> _Stored dataset items_
((

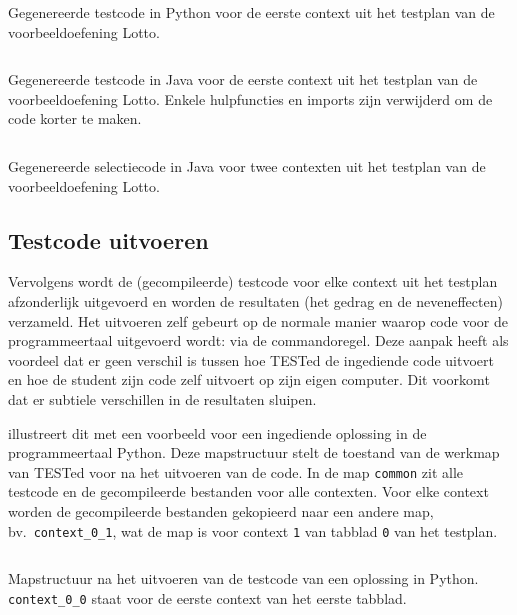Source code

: \begin{listing}
    \inputminted{python}{code/generated-context-1.py}
    \caption{
        Gegenereerde testcode in Python voor de eerste context uit het testplan van de voorbeeldoefening Lotto.
    }
    \label{lst:generated-context-python}
\end{listing}

\begin{listing}
    \inputminted{java}{code/generated-context-1.java}
    \caption{
        Gegenereerde testcode in Java voor de eerste context uit het testplan van de voorbeeldoefening Lotto.
        Enkele hulpfuncties en imports zijn verwijderd om de code korter te maken.
    }
    \label{lst:generated-context-java}
\end{listing}

\begin{listing}
    \inputminted{java}{code/Selector.java}
    \caption{
        Gegenereerde selectiecode in Java voor twee contexten uit het testplan van de voorbeeldoefening Lotto.
    }
    \label{lst:selector-java}
\end{listing}

\subsection{Testcode uitvoeren}\label{subsec:testcode-uitvoeren}

Vervolgens wordt de (gecompileerde) testcode voor elke context uit het testplan afzonderlijk uitgevoerd en worden de resultaten (het gedrag en de neveneffecten) verzameld.
Het uitvoeren zelf gebeurt op de normale manier waarop code voor de programmeertaal uitgevoerd wordt: via de commandoregel.
Deze aanpak heeft als voordeel dat er geen verschil is tussen hoe TESTed de ingediende code uitvoert en hoe de student zijn code zelf uitvoert op zijn eigen computer.
Dit voorkomt dat er subtiele verschillen in de resultaten sluipen.

 illustreert dit met een voorbeeld voor een ingediende oplossing in de programmeertaal Python.
Deze mapstructuur stelt de toestand van de werkmap van TESTed voor na het uitvoeren van de code.
In de map \texttt{common} zit alle testcode en de gecompileerde bestanden voor alle contexten.
Voor elke context worden de gecompileerde bestanden gekopieerd naar een andere map, bv.\ \texttt{context\_0\_1}, wat de map is voor context \texttt{1} van tabblad \texttt{0} van het testplan.

\begin{listing}
    \inputminted{text}{code/dir-listing.txt}
    \caption{Mapstructuur na het uitvoeren van de testcode van een oplossing in Python.
    \texttt{context\_0\_0} staat voor de eerste context van het eerste tabblad.
    }
    \label{lst:mapstructuur}
\end{listing}

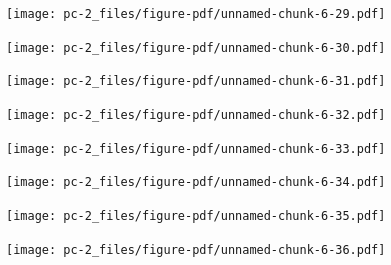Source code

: \documentclass[
  letterpaper,
  DIV=11,
  numbers=noendperiod]{scrreprt}
\begin{document}
\begin{figure}[H]

{\centering \texttt{[image: pc-2\_files/figure-pdf/unnamed-chunk-6-29.pdf]}

}

\end{figure}

\begin{figure}[H]

{\centering \texttt{[image: pc-2\_files/figure-pdf/unnamed-chunk-6-30.pdf]}

}

\end{figure}

\begin{figure}[H]

{\centering \texttt{[image: pc-2\_files/figure-pdf/unnamed-chunk-6-31.pdf]}

}

\end{figure}

\begin{figure}[H]

{\centering \texttt{[image: pc-2\_files/figure-pdf/unnamed-chunk-6-32.pdf]}

}

\end{figure}

\begin{figure}[H]

{\centering \texttt{[image: pc-2\_files/figure-pdf/unnamed-chunk-6-33.pdf]}

}

\end{figure}

\begin{figure}[H]

{\centering \texttt{[image: pc-2\_files/figure-pdf/unnamed-chunk-6-34.pdf]}

}

\end{figure}

\begin{figure}[H]

{\centering \texttt{[image: pc-2\_files/figure-pdf/unnamed-chunk-6-35.pdf]}

}

\end{figure}

\begin{figure}[H]

{\centering \texttt{[image: pc-2\_files/figure-pdf/unnamed-chunk-6-36.pdf]}

}

\end{figure}
\end{document}
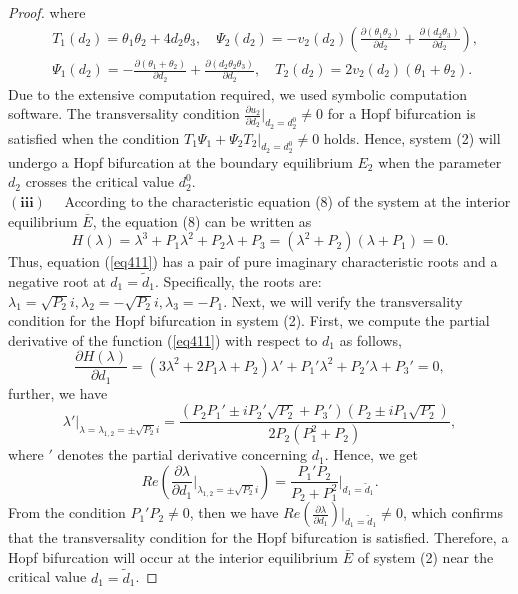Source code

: \documentclass{ws-ijbc}
\begin{document}
\begin{proof}
where
\begin{equation*}
\begin{aligned}
&T_{1}(d_{2})=\theta_{1}\theta_{2}+4d_{2}\theta_{3},\quad \Psi_{2}(d_{2})=-v_{2}(d_{2})\left(\frac{\partial (\theta_{1}\theta_{2})}{\partial d_{2}}+\frac{\partial (d_{2}\theta_{3})}{\partial d_{2}}\right),\\
&\Psi_{1}(d_{2})=-\frac{\partial (\theta_{1}+\theta_{2})}{\partial d_{2}}+\frac{\partial (d_{2}\theta_{2}\theta_{3})}{\partial d_{2}},\quad T_{2}(d_{2})=2v_{2}(d_{2})(\theta_{1}+\theta_{2}).
\end{aligned}
\end{equation*}
Due to the extensive computation required, we used symbolic computation software. The transversality condition $\frac{\partial u_{2}}{\partial d_{2}}|_{ d_2=d_{2}^{0}}\neq0$ for a Hopf bifurcation is satisfied when the condition $T_{1}\Psi_{1} +\Psi_{2} T_{2}|_{ d_2=d_{2}^{0}}\neq0$ holds. Hence, system (2) will undergo a Hopf bifurcation at the boundary equilibrium $E_{2}$ when the parameter $d_{2}$ crosses the critical value $d_{2}^{0}$.\\
$\mathbf{(iii)}$~~
According to the characteristic equation (8) of the system at the interior equilibrium $\bar E$, the equation (8) can be written as 
\begin{equation}\label{eq411}
H(\lambda)=\lambda^{3}+P_{1}\lambda^{2}+P_{2}\lambda+P_{3}=(\lambda^{2}+P_{2})(\lambda+P_{1})=0.
\end{equation}
Thus, equation (\ref{eq411}) has a pair of pure imaginary characteristic roots and a negative root at $d_{1}=\tilde{d}_{1}$. Specifically, the roots are: $\lambda_{1}=\sqrt{P_{2}}i,\lambda_{2}=-\sqrt{P_{2}}i,\lambda_{3}=-P_{1}$. Next, we will verify the transversality condition for the Hopf bifurcation in system (2). First, we compute the partial derivative of the function (\ref{eq411}) with respect to $d_{1}$ as follows,
\begin{equation}\label{eq413}
\frac{\partial H(\lambda)}{\partial d_{1}}=(3\lambda^{2}+2P_{1}\lambda+P_{2})\lambda'+P_{1}'\lambda^{2}+P_{2}'\lambda+P_{3}'=0,
\end{equation}
further, we have
\begin{equation*}
\lambda'|_{\lambda=\lambda_{1,2}=\pm\sqrt{P_{2}}i}=\frac{\left(P_{2} P_{1}'\pm i P_{2}' \sqrt{P_{2}}+P_{3}'\right)\left(P_{2}\pm iP_{1} \sqrt{P_{2}}\right)}{2 P_{2} \left(P_{1}^{2}+P_{2}\right)},
\end{equation*}
where $'$ denotes the partial derivative concerning $d_{1}$. Hence, we get
\begin{equation}\label{eq414}
Re\left(\frac{\partial\lambda}{\partial d_{1}}|_{\lambda_{1,2}=\pm\sqrt{P_{2}}i}\right)=\frac{P_{1}'P_{2}}{P_{2}+P_{1}^{2}}|_{d_{1}=\tilde{d}_{1}}.
\end{equation}
From the condition $P_{1}'P_{2}\neq0$, then we have $Re(\frac{\partial\lambda}{\partial d_{1}})|_{d_{1}=\tilde{d}_{1}}\neq0$, which confirms that the transversality condition for the Hopf bifurcation is satisfied. Therefore, a Hopf bifurcation will occur at the interior equilibrium $\bar E$ of system (2) near the critical value $d_{1}=\tilde{d}_{1}$.
\end{proof}
\end{document}
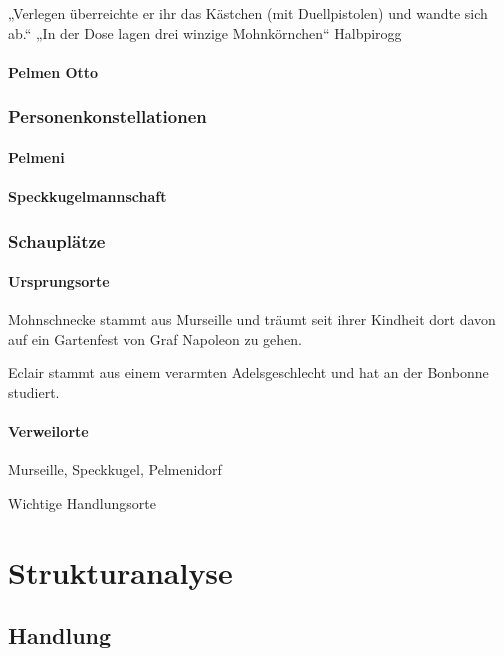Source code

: „Verlegen überreichte er ihr das Kästchen (mit Duellpistolen) und wandte sich ab.“
„In der Dose lagen drei winzige Mohnkörnchen“
Halbpirogg


\subsubsection{Pelmen Otto}


\subsection {Personenkonstellationen}
\subsubsection {Pelmeni}
\subsubsection{Speckkugelmannschaft}

\subsection{Schauplätze}
\subsubsection{Ursprungsorte}
Mohnschnecke stammt aus Murseille und träumt seit ihrer Kindheit dort davon auf ein Gartenfest von Graf Napoleon zu gehen.

Eclair stammt aus einem verarmten Adelsgeschlecht und hat an der Bonbonne studiert.

\subsubsection{Verweilorte}

Murseille, Speckkugel, Pelmenidorf 

Wichtige Handlungsorte
		
\chapter{Strukturanalyse}

\section{Handlung}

))

Now copy each line of the entries that mentions "Lotto".

        Gegenereerde testcode in Python voor de eerste context uit het testplan van de voorbeeldoefening Lotto.
        Gegenereerde testcode in Java voor de eerste context uit het testplan van de voorbeeldoefening Lotto.
        Gegenereerde selectiecode in Java voor twee contexten uit het testplan van de voorbeeldoefening Lotto.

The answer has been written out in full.